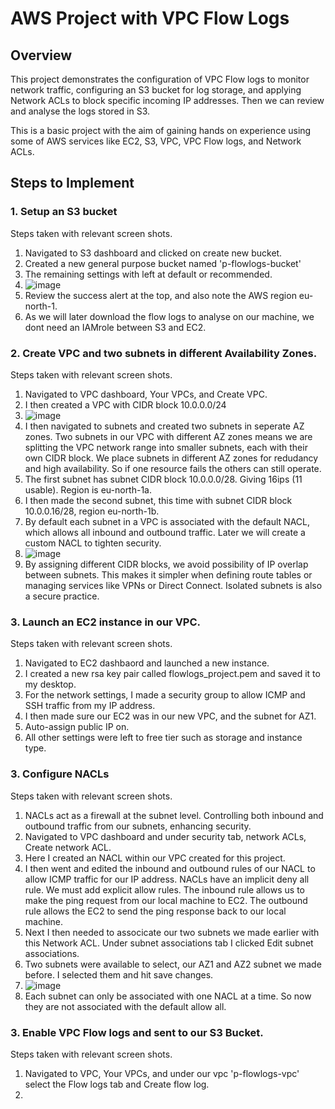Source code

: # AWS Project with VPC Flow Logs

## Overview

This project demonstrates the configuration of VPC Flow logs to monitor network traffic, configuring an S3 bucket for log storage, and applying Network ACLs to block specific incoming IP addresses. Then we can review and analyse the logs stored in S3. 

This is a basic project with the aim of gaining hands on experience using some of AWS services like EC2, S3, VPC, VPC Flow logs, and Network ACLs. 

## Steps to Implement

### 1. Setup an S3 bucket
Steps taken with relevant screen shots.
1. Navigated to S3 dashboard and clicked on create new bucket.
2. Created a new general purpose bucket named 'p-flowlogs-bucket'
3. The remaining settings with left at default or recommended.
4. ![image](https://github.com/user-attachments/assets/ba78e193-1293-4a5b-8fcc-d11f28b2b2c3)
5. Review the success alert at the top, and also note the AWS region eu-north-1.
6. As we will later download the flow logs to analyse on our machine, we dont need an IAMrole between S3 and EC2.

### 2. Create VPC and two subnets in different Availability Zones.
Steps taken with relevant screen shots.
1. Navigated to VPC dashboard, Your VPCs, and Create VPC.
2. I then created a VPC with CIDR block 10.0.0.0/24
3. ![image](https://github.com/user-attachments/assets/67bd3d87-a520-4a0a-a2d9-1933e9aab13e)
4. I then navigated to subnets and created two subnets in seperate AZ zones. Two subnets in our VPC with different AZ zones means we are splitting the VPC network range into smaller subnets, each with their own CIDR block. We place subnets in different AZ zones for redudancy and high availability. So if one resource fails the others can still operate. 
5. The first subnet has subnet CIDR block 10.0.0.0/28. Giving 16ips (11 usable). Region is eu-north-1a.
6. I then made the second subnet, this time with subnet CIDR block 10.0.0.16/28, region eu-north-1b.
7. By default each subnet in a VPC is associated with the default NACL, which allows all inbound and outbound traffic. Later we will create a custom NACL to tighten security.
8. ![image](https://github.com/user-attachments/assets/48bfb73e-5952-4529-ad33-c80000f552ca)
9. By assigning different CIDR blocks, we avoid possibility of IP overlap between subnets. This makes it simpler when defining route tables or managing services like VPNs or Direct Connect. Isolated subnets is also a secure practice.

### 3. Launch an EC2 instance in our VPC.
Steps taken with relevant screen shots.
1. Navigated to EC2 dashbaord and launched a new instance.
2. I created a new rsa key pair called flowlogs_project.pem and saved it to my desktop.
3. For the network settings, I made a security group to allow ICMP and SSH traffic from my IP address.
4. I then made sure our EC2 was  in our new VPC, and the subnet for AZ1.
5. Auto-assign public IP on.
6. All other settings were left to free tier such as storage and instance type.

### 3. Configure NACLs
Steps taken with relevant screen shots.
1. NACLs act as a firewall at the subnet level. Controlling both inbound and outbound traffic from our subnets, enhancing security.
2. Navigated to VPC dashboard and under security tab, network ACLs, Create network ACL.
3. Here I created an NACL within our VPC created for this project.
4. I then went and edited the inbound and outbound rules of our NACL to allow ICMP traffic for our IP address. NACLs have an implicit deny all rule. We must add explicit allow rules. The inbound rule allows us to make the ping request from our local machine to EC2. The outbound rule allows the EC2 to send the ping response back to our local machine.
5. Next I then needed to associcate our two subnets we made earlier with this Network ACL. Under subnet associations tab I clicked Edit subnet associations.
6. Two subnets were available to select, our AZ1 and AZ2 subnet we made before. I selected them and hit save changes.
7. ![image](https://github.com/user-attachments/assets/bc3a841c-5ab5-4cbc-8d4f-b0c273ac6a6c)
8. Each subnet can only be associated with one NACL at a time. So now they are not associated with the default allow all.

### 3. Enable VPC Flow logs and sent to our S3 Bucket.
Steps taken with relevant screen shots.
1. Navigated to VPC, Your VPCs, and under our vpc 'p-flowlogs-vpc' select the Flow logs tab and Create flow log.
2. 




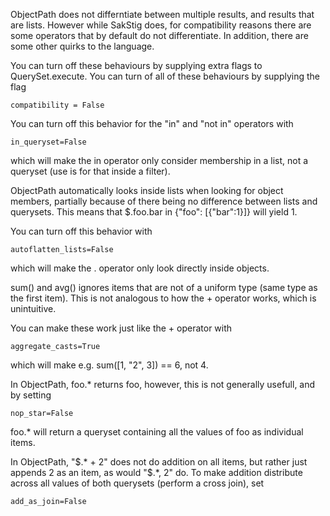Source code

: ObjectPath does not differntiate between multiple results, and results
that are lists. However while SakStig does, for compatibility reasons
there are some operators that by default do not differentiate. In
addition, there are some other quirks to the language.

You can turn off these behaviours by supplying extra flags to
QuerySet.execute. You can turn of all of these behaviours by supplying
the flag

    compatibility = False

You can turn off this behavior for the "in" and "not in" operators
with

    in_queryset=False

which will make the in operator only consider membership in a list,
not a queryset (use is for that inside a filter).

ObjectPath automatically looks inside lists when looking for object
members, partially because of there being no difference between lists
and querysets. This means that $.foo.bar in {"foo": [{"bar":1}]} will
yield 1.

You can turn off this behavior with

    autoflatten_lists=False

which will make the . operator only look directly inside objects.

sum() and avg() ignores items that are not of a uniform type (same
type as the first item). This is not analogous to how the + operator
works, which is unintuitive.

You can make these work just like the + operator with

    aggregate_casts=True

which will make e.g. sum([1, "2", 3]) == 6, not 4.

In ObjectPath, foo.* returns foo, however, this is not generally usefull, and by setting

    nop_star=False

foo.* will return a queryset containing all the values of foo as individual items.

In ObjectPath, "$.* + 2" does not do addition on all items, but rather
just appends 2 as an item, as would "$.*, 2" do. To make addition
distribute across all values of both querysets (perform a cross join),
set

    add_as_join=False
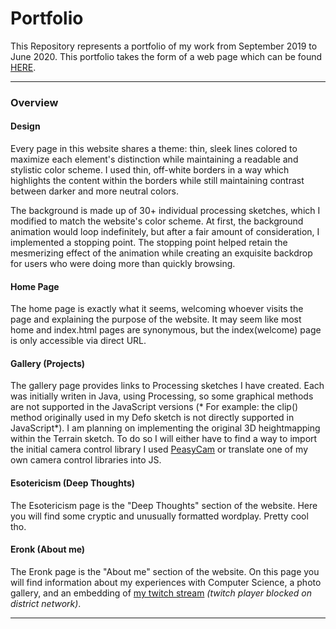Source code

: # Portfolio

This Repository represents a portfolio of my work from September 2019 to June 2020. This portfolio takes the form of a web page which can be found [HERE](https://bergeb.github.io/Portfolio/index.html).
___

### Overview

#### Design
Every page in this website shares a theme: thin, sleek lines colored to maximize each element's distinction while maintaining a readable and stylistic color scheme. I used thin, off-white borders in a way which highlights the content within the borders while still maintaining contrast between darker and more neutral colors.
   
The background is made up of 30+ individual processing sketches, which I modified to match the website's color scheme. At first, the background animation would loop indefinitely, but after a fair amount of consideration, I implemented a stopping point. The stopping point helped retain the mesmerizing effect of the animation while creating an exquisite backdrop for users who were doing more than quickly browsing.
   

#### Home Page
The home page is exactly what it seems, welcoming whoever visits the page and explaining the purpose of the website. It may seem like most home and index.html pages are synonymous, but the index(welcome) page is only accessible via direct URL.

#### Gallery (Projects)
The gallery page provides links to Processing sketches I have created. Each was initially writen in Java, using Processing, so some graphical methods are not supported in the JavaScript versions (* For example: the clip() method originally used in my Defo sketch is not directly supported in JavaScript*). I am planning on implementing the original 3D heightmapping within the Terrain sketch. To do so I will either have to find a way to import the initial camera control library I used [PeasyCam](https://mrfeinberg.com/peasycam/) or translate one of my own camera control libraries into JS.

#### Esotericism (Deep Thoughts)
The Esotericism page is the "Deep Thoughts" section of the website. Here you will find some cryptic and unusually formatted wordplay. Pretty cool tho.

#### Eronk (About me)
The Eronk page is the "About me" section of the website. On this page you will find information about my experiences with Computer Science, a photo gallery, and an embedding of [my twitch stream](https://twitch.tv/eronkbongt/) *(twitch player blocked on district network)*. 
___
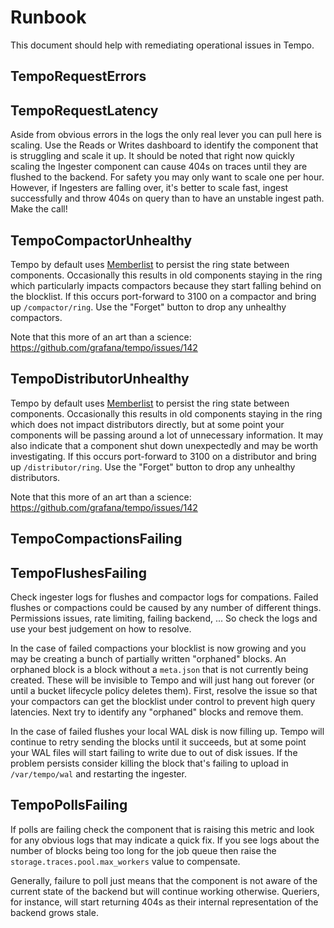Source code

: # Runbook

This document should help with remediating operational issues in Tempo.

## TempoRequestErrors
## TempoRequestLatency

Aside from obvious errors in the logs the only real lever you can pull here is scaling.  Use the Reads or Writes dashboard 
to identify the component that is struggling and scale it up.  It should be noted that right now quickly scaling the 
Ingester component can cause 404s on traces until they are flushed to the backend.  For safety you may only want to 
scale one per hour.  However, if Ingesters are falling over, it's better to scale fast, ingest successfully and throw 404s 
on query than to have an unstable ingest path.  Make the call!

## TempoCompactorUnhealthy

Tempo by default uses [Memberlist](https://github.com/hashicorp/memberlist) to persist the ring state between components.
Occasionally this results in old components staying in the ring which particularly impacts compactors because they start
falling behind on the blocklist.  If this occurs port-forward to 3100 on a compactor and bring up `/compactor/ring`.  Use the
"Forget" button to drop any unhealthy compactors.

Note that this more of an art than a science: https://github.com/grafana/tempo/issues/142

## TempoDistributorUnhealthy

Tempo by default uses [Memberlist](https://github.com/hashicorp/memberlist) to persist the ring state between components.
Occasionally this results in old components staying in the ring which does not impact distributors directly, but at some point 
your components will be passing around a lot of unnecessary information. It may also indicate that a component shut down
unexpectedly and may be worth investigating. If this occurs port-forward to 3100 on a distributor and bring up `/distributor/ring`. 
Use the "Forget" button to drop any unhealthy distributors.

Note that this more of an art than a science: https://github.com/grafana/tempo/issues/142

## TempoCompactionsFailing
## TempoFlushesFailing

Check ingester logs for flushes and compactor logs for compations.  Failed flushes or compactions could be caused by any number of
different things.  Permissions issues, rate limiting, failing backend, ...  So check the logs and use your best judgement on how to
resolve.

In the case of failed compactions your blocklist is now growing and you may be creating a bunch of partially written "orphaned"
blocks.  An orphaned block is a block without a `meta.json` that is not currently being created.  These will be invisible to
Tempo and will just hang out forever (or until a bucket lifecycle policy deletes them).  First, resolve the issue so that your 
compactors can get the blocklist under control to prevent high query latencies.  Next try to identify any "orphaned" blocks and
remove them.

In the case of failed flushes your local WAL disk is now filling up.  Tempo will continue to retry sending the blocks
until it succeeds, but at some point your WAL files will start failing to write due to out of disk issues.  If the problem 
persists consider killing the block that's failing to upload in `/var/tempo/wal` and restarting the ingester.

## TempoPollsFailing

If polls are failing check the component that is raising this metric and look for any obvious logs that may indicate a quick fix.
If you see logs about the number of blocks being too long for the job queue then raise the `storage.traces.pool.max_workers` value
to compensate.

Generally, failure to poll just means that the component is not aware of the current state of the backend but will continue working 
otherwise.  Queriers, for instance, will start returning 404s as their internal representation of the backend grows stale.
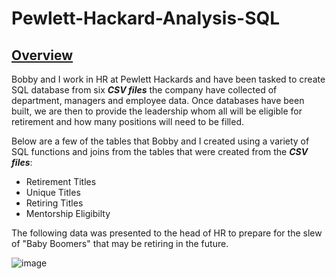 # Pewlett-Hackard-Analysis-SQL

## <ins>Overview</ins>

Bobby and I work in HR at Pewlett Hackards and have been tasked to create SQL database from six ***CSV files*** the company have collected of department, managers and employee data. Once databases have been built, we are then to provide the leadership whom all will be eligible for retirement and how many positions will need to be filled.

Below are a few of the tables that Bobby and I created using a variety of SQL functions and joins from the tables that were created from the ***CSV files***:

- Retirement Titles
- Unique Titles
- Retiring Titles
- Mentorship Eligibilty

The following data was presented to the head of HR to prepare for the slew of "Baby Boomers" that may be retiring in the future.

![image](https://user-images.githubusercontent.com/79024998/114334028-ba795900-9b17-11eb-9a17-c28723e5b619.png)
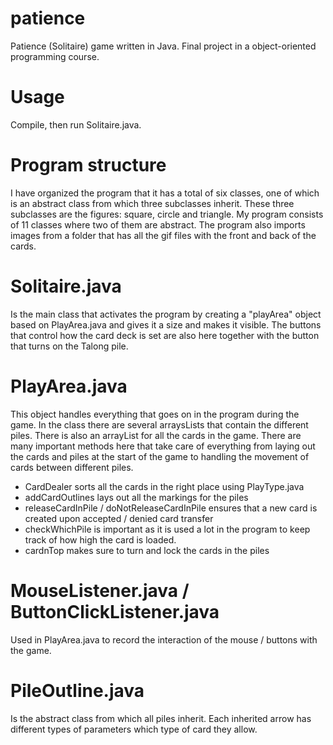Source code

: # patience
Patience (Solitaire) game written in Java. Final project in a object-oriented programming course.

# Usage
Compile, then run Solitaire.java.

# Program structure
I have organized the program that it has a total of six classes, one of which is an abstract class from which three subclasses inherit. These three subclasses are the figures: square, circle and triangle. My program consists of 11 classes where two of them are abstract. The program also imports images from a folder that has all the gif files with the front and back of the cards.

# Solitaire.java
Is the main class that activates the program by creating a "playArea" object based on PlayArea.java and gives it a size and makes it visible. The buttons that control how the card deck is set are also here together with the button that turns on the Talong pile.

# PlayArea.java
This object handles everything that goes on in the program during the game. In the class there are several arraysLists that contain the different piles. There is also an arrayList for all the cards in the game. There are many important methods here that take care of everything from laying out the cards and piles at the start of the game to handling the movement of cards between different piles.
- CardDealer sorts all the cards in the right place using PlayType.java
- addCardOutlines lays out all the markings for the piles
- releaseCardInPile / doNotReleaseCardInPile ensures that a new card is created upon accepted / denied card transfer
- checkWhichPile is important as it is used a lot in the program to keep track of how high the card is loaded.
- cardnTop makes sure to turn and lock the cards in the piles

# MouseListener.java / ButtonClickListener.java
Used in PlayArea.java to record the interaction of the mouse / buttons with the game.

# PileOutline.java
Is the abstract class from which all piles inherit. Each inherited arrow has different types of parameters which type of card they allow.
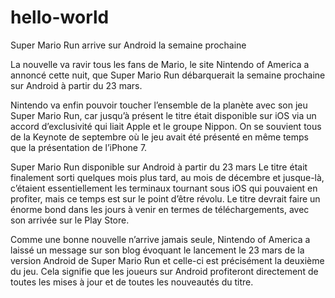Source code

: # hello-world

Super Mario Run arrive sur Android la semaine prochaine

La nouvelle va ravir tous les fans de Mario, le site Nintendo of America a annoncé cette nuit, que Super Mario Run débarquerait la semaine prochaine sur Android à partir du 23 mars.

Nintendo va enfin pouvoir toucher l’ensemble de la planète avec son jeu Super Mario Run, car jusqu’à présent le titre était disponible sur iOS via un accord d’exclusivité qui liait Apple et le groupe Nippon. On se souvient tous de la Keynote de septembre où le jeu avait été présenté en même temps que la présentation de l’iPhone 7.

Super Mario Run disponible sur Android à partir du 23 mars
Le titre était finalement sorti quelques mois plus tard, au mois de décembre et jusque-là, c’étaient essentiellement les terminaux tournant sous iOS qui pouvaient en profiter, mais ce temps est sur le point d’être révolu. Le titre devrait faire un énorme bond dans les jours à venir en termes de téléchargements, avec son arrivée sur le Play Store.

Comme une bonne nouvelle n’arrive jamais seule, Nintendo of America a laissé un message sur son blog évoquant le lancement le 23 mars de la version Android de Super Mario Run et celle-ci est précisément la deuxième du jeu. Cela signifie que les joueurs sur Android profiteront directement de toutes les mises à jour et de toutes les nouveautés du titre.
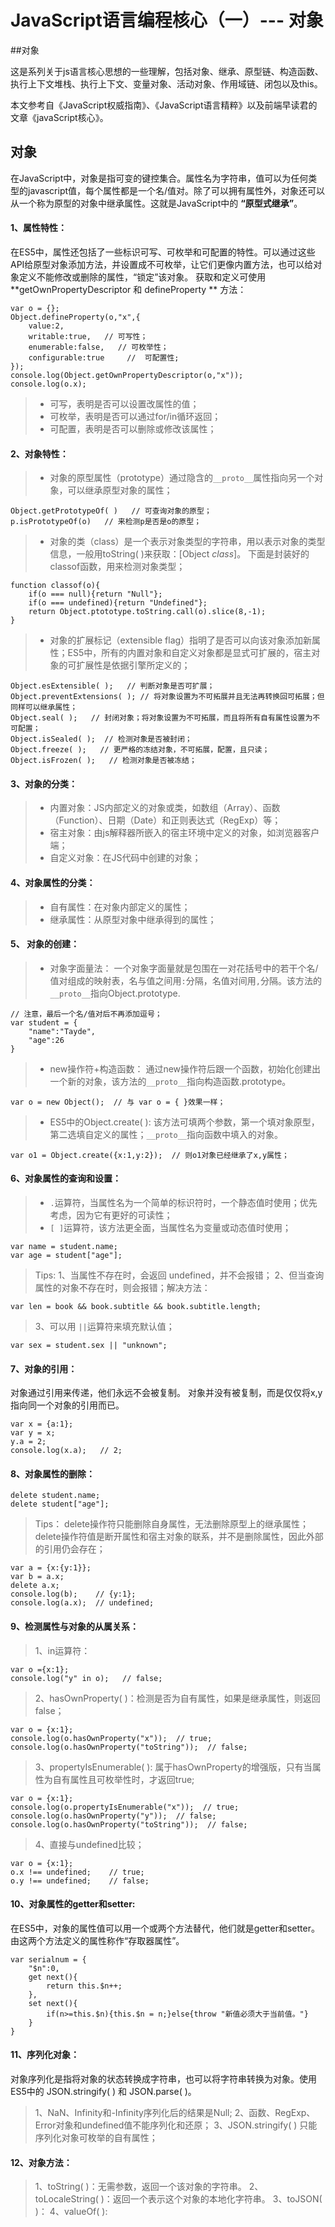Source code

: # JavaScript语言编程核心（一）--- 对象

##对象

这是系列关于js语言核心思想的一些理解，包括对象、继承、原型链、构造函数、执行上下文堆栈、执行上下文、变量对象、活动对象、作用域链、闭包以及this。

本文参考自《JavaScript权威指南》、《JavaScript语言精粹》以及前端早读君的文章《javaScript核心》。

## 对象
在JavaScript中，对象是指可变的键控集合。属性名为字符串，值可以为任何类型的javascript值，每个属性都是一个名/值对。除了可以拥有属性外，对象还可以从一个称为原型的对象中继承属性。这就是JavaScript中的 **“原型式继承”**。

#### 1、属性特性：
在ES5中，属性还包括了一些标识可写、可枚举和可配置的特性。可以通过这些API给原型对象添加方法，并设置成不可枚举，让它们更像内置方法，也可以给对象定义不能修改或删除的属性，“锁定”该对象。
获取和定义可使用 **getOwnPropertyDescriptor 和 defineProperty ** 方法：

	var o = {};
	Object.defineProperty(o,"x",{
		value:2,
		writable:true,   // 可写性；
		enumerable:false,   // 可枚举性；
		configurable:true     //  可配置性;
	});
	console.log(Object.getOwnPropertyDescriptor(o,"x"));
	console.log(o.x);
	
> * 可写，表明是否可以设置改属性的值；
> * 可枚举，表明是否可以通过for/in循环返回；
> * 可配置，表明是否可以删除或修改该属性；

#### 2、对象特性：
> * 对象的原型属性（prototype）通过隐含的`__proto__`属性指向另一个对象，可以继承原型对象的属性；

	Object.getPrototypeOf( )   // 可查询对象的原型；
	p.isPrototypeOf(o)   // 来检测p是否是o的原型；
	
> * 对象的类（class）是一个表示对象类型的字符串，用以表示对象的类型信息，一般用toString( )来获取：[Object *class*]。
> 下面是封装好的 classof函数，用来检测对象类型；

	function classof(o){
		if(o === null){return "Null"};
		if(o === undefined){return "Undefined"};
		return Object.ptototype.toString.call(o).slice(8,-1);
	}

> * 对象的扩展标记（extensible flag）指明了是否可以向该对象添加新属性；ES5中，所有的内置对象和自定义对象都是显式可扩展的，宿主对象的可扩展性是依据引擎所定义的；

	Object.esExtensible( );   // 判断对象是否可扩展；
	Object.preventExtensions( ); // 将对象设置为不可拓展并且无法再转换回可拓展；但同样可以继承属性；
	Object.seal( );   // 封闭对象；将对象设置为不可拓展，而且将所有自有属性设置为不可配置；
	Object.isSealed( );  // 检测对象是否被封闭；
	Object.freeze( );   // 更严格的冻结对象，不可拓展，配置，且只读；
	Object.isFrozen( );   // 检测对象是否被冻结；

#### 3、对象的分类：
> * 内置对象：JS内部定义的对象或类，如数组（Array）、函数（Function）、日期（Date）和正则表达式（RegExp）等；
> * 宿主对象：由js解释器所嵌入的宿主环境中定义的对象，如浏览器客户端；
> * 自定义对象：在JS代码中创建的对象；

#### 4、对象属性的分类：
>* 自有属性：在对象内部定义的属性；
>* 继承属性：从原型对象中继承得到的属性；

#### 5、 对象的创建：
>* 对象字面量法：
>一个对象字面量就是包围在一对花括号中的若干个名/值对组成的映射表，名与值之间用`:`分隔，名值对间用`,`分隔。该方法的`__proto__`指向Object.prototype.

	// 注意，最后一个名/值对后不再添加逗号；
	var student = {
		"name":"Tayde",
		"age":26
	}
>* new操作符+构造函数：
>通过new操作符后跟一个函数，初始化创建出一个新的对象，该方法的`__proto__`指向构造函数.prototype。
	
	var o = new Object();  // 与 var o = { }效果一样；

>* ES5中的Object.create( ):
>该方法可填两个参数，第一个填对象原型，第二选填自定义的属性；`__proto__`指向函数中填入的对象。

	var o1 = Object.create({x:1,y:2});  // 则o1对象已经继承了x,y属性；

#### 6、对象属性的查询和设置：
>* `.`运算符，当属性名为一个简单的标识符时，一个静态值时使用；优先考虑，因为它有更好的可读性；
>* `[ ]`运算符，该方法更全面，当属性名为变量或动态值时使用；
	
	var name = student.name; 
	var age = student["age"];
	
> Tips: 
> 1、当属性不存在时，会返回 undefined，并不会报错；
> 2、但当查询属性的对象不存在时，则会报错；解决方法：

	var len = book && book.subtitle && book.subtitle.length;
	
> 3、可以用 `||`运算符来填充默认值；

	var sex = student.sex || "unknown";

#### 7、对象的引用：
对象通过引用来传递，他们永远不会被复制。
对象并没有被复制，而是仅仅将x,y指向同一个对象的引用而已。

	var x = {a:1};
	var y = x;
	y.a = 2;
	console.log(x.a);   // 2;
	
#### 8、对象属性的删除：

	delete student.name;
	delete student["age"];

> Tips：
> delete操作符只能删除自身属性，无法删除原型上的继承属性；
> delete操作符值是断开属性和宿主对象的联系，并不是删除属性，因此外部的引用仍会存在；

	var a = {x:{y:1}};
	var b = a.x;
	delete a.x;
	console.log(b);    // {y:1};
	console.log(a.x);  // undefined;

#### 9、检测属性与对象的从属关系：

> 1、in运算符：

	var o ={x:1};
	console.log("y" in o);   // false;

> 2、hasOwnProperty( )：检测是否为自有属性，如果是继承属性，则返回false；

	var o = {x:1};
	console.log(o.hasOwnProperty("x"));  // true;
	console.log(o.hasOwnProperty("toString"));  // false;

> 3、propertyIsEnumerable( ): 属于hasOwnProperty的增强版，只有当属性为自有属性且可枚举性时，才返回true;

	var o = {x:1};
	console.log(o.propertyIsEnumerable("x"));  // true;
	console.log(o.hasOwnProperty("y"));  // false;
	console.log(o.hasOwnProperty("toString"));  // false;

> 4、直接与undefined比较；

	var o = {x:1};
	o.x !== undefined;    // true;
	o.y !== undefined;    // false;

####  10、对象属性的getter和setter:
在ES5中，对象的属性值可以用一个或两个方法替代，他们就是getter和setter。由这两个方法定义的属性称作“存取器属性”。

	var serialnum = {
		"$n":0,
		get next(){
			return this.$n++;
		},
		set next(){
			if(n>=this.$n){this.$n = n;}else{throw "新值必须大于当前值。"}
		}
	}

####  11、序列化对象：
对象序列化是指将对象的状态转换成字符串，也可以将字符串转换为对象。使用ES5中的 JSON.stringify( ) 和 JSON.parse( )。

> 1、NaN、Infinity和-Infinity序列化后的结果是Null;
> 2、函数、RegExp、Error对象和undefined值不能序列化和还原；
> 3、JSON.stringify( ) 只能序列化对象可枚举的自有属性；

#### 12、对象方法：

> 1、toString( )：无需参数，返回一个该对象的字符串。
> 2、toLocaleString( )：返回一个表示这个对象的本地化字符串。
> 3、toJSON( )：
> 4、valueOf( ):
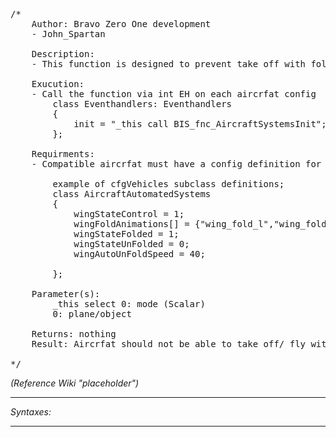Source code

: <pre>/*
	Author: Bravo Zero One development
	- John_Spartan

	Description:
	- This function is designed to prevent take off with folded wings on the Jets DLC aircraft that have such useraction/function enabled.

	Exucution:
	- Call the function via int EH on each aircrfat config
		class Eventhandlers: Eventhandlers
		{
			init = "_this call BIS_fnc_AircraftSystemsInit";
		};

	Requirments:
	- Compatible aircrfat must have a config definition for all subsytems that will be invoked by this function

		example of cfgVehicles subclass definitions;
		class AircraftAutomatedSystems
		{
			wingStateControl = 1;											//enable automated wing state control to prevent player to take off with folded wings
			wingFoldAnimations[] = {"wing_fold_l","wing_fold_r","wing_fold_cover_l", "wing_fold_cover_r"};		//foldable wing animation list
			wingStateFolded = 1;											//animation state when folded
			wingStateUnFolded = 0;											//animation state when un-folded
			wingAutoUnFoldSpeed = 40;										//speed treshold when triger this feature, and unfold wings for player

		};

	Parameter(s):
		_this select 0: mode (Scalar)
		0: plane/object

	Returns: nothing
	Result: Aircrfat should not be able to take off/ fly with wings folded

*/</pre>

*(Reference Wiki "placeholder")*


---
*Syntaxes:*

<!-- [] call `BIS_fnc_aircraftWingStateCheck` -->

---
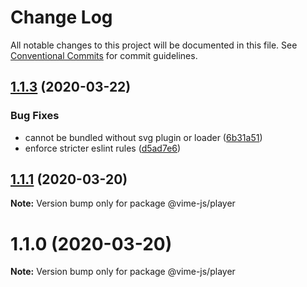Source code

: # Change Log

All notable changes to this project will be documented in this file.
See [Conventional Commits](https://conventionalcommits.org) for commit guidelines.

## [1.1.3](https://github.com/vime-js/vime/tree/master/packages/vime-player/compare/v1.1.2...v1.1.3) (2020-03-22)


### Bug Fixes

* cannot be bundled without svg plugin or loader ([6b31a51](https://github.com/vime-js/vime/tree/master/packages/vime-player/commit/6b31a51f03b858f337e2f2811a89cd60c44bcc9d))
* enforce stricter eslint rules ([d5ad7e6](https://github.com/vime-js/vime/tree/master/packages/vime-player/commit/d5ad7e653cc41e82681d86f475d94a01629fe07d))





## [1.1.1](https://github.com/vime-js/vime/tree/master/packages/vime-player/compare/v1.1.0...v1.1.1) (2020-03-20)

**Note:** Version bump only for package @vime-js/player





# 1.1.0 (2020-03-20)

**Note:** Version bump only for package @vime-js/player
--*--
▶ _EXERCISE DETAILS_
Copy out each line of the records where the word "resolve" appears.

▶ _TASK SOLUTION_
resolve.
Tempo and will just hang out forever (or until a bucket lifecycle policy deletes them).  First, resolve the issue so that your 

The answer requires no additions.